The next step of the algorithm is called “smoothing” because it makes the results from the first step less noisy. In this step we use information from neighboring DNA boxcars to make a more informed decision about the most likely ancestry of individual boxcars.

Let’s say a boxcar seems to match Sudanese ancestry, but many of the surrounding boxcars match Ethiopian with high confidence (Sudan and Ethiopia are neighboring countries). The smoother uses that information to adjust the prediction for that middle boxcar, and assigns Ethiopian instead.

An illustration of refining to more specific regions.

Or, say there’s a stretch of boxcars that don’t match either Ethiopian or Sudanese with high confidence. Here, the smoother can “zoom out” to a broader population called “Northern East African,” at which point it will be highly confident in that assignment. 

 

An illustration going from Ethiopian to Northern East African
So what’s special about this update to Ancestry Composition? 

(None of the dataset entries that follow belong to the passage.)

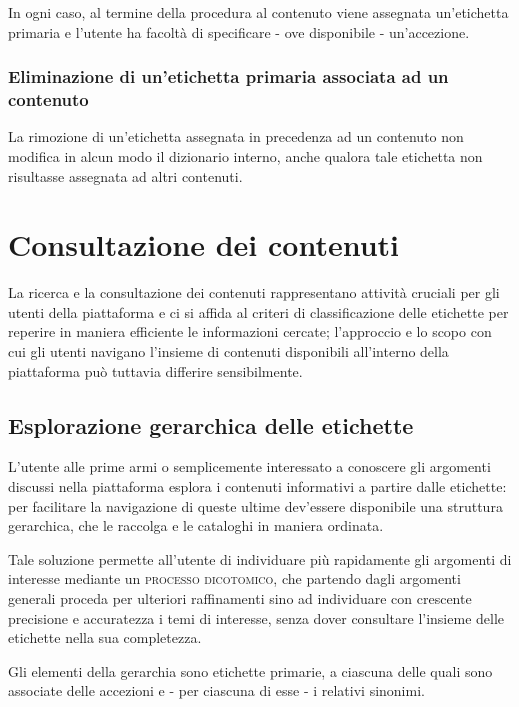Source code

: \documentclass[10pt,a4paper,headinclude,footinclude,hidelinks]{scrreprt} %
\begin{document}
	In ogni caso, al termine della procedura al contenuto viene assegnata un'etichetta primaria e l'utente ha facoltà di specificare - ove disponibile - un'accezione.
	\subsubsection{Eliminazione di un'etichetta primaria associata ad un contenuto}
	La rimozione di un'etichetta assegnata in precedenza ad un contenuto non modifica in alcun modo il dizionario interno, anche qualora tale etichetta non risultasse assegnata ad altri contenuti.

	\section{Consultazione dei contenuti}
	\label{sec:stage:cls:scenari:read}
	La ricerca e la consultazione dei contenuti rappresentano attività cruciali per gli utenti della piattaforma e ci si affida al criteri di classificazione delle etichette per reperire in maniera efficiente le informazioni cercate; l'approccio e lo scopo con cui gli utenti navigano l'insieme di contenuti disponibili all'interno della piattaforma può tuttavia differire sensibilmente.
	\subsection{Esplorazione gerarchica delle etichette}
	L'utente alle prime armi o semplicemente interessato a conoscere gli argomenti discussi nella piattaforma esplora i contenuti informativi a partire dalle etichette: per facilitare la navigazione di queste ultime dev'essere disponibile una struttura gerarchica, che le raccolga e le cataloghi in maniera ordinata.

	Tale soluzione permette all'utente di individuare più rapidamente gli argomenti di interesse mediante un \textsc{processo dicotomico}, che partendo dagli argomenti generali proceda per ulteriori raffinamenti sino ad individuare con crescente precisione e accuratezza i temi di interesse, senza dover consultare l'insieme delle etichette nella sua completezza.

	Gli elementi della gerarchia sono etichette primarie, a ciascuna delle quali sono associate delle accezioni e - per ciascuna di esse - i relativi sinonimi. 
\end{document}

Our R&D team realized that there were some big improvements we could make to the second step  — smoothing — that would dramatically improve the accuracy of people’s results. 

Previously, the models used in the smoothing process were trained using the genomes of thousands of customers. (“Training” a model means setting its “dials” based on a dataset so that it can make the most accurate predictions.) These pre-trained models were then applied to each new customer’s genome. In practice, this step was prone to over-generalizing, which customers saw as results with higher levels of unassigned ancestry or non-specific ancestry, such as “Broadly Southern European.”  

It was analogous to estimating an individual’s salary based on statewide salary data. But what if we could estimate that individual’s salary based on data from their specific zip code?So, the R&D team developed a new approach that trains a custom smoother model for each customer, avoiding the over-generalizations of the previous approach. This custom smoother model still reduces the noise across DNA boxcars and produces Ancestry Composition results that are at the same time more accurate and more specific.

 

An illustration of the steps for smoothing using 45 reference populations
How will customers’ results be affected by this update? 

While customers with ancestry from certain parts of the world will be affected more by this update than others, everyone should see some adjustments to their Ancestry Composition. 

We understand that changing results can be confusing, but Ancestry Composition is a living analysis, and this update reduces uncertainty and improves accuracy for the majority of customers. 

Here are some trends in how customers’ results are changing: 

  • Many customers, in particular customers with ancestry from Central & South America, could see a significant reduction in the amount of their unassigned ancestry.
  • Many customers could see a significant reduction in the amount of their broad ancestry assignments, such as “Broadly Northwestern European.”
  • In general, we should now be better able to confidently assign more of your most common ancestry. For example, if you have primarily British & Irish ancestry, you may see your British & Irish percentage increase with this update. 
  • Many customers will see a drop in the number of their trace ancestry assignments.
Ancestry-Specific Changes (general trends)
This is a matrix of some of the changes in this update

Keep in mind that these are general trends and changes in your own results may be very different from the changes shown here.

Example customer changes:

 

Visit your Ancestry Composition report to see your updated results.

At this time, this update is only available to customers on the most recent version (Version 5) of our genotyping platform. You can check which version you are on near the bottom of the “Personal Information” section of your profile settings page.